I am a bit stuck up with the following question,
Consider the following MIPS code and answer the questions that follow.
addi $t1, $s0, 400
loop: lw $s1, 0($s0)
add $s2, $s2, $s1
lw $s1, 4($s0)
add $s2, $s2, $s1
addi $s0, $s0, 8
bne $t1, $s0, loop
What value is the label loop translated to in the conditional branch
instruction?
Now I know the mathematical formula for Branch Target Address. But here as memory addressing is not done so I found out the offset by counting the lines between the target address and PC. This gives the answer to be 7 (word offset). Am I right with this approach?
A quick experiment with MARS simulator http://courses.missouristate.edu/KenVollmar/MARS/download.htm gave me the answer-6, -5 for number of lines difference and another -1 because PC is increased by 1 after the instruction.
AFAIK, I'm afraid not.
As MIPS instruction reference says:
An 18-bit signed offset (the 16-bit offset field shifted left 2 bits)

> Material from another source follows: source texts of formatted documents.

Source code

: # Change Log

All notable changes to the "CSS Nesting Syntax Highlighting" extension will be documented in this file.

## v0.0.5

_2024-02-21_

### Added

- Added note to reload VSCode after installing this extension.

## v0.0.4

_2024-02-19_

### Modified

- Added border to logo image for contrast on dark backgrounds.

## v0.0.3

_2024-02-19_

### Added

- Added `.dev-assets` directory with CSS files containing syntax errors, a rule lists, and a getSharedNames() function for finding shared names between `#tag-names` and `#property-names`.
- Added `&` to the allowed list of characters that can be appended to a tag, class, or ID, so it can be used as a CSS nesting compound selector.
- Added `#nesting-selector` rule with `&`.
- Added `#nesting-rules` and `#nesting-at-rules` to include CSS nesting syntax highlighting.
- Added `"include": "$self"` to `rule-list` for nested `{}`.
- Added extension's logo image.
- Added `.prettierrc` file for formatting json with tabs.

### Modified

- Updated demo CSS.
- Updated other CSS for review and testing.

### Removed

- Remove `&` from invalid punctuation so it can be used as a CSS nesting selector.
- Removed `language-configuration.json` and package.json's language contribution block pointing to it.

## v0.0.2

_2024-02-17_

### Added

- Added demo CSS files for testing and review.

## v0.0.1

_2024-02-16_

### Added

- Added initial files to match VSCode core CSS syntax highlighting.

is added to the address of the instruction following the branch (not
the branch itself), in the branch delay slot, to form a PC-relative
effective target address.
So as I understand, the distance from the branch instruction to the loop label is negative (because the label is before the branch, thus the address is lower). The distance is calculated in number of words (hence the 2 bits left shift). As all MIPS instructions are 4 bytes, this would be 6 instructions before, hence -6 is the value that should appear in the branch instruction offset (lower half-word). In binary: 1111 1111 1111 1010 (two's complement). In hexadecimal: FFFA.
Checked with simulator and seems that my reasoning is correct since the instruction is coded as 0x1530FFFA.